Obviously, Salinger’s richly nuanced text is open to myriad interpretations, but I’ve always read into this specific episode as a reflection of Holden’s inability to come to terms with the ramifications of his own developing adulthood and the accompanying life changes. The seeming permanence and comfortable familiarity of those elements of the museum represent the cherished-if-fleeting stability and equally vanishing innocence of his childhood. As such, he pines for them.
I relate to this on two levels. For a start, one might be able to draw a parallel between myself and Holden (a nervous proposition, given Holden Caulfield’s longstanding status as an inspiration to certain murderers and attempted murderers), given my continued pining for and lament over the loss of very specific elements of my native New York City that I may have naively expected to never go away. Yes, I may indeed genuinely miss specific aspects of some long-lost record store, but I also miss and lament what that record store might arguably represent to my mind -– i.e. my youth. It’s hardly a leap.

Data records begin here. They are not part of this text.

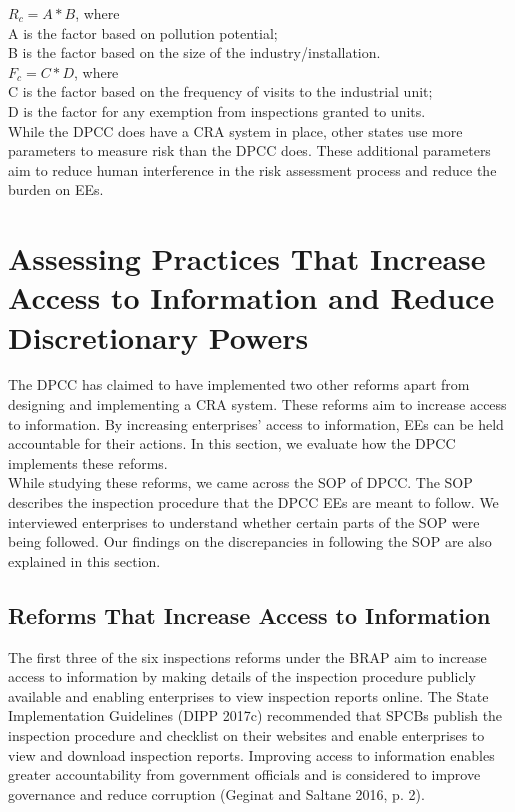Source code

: \documentclass[a4paper, 12pt]{article}
\begin{document}
	$R_c = A*B$, where \\
	
	A is the factor based on pollution potential; \\
	
	B is the factor based on the size of the industry/installation. \\
	
	$F_c = C*D$, where \\
	
	C is the factor based on the frequency of visits to the industrial unit; \\
	
	D is the factor for any exemption from inspections granted to units. \\
	
	While the DPCC does have a CRA system in place, other states use more parameters to measure risk than the DPCC does. These additional parameters aim to reduce human interference in the risk assessment process and reduce the burden on EEs. \\
	
	\section{Assessing Practices That Increase Access to Information and Reduce Discretionary Powers}
	
	The DPCC has claimed to have implemented two other reforms apart from designing and implementing a CRA system. These reforms aim to increase access to information. By increasing enterprises’ access to information, EEs can be held accountable for their actions. In this section, we evaluate how the DPCC implements these reforms. \\
	
	While studying these reforms, we came across the SOP of DPCC. The SOP describes the inspection procedure that the DPCC EEs are meant to follow. We interviewed enterprises to understand whether certain parts of the SOP were being followed. Our findings on the discrepancies in following the SOP are also explained in this section. \\
	
	\subsection{Reforms That Increase Access to Information}
	
	The first three of the six inspections reforms under the BRAP aim to increase access to information by making details of the inspection procedure publicly available and enabling enterprises to view inspection reports online. The State Implementation Guidelines (DIPP 2017c) recommended that SPCBs publish the inspection procedure and checklist on their websites and enable enterprises to view and download inspection reports. Improving access to information enables greater accountability from government officials and is considered to improve governance and reduce corruption (Geginat and Saltane 2016, p. 2). \\
	
\end{document}
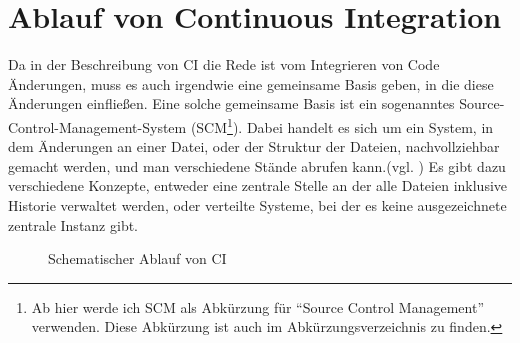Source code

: \section{Ablauf von Continuous Integration}
Da in der Beschreibung von CI die Rede ist vom Integrieren von Code Änderungen, muss es auch irgendwie eine gemeinsame Basis geben, in die diese Änderungen einfließen. Eine solche gemeinsame Basis ist ein sogenanntes Source-Control-Management-System (SCM\footnote{Ab hier werde ich SCM als Abkürzung für "`Source Control Management"' verwenden. Diese Abkürzung ist auch im Abkürzungsverzeichnis zu finden.}). Dabei handelt es sich um ein System, in dem Änderungen an einer Datei, oder der Struktur der Dateien, nachvollziehbar gemacht werden, und man verschiedene Stände abrufen kann.(vgl. \cite{fowler-CI}) Es gibt dazu verschiedene Konzepte, entweder eine zentrale Stelle an der alle Dateien inklusive Historie verwaltet werden, oder verteilte Systeme, bei der es keine ausgezeichnete zentrale Instanz gibt.\\
\begin{figure}[h]
  \centering
  \caption{Schematischer Ablauf von CI}\label{fig:Schema-aufbau}
\end{figure}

Psychobabble aside, however, I also respond to Holden’s observations about the Museum of Natural History on a purely surface level. Even decades before I was the sniveling midlife-crisis-sufferer I am today, I appreciated the apparently constant nature of the museum’s exhibits. Holden’s assertion that they never changed isn’t quite true, of course, but rather a rose-tinted projection. Most of the main, iconic pieces remain right where you left them, but there are subtle (and not so subtle) changes happening all the time there (like, say, the replacement of the Hayden Planetarium with the Rose Center for Earth & Space).
The weird thing about that, of course, is that I doubt the museum’s planners had those associations in mind when they installed the exhibits in question. For example, upon carefully erecting those towering fossil replications of dinosaurs with talons out and jaws agape, I doubt any of those curators suspected people would latch onto those terrifying beasties beyond their significance as artifacts of our planet’s complex history and grow emotionally attached to them.
To that end, when I bring my children there these days, I’m frequently heard to point things out like “when I was taken here at your age, that guy dressed up like a witch-doctor in the African peoples wing used to scare the Hell out of me.” Part of the experience has become less about the literal historical relevance of the artifacts on display, and more about their placement in the context of the museum. The witch-doctor guy may not scare me anymore, but I love that he’s still there.
So, once again, why am I talking about all this? Well, it’s another instance of spotting a picture on the Old New York Tumblr that really struck a note -– an image that speaks quite strikingly to the very essence of permanence and familiarity that both Holden and I find solace in.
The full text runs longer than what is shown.